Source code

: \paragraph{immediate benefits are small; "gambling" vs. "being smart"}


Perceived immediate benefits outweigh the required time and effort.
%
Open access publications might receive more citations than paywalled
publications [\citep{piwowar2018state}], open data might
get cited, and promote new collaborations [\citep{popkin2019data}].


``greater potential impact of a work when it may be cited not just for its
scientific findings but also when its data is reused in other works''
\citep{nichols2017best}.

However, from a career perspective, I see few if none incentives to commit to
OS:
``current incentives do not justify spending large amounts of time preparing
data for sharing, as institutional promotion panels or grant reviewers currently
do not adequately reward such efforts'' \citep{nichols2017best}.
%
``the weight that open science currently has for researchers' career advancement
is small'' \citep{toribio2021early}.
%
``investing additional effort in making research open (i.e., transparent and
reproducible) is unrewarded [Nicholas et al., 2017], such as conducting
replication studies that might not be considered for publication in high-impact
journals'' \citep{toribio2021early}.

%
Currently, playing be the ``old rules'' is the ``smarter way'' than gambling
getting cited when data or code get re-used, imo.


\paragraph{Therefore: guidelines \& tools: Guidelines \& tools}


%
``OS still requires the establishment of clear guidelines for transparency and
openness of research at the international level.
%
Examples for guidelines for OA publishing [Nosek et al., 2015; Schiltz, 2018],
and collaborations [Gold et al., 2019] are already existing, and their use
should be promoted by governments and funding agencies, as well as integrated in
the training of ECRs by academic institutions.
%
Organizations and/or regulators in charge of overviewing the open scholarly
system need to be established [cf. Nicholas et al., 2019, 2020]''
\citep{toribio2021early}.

> PROBLEM TO WORK ON
Check each line of the listing above for the string "paragraph", then please give the number of lines where it appears and nothing else.

> SOLVED EXERCISE
2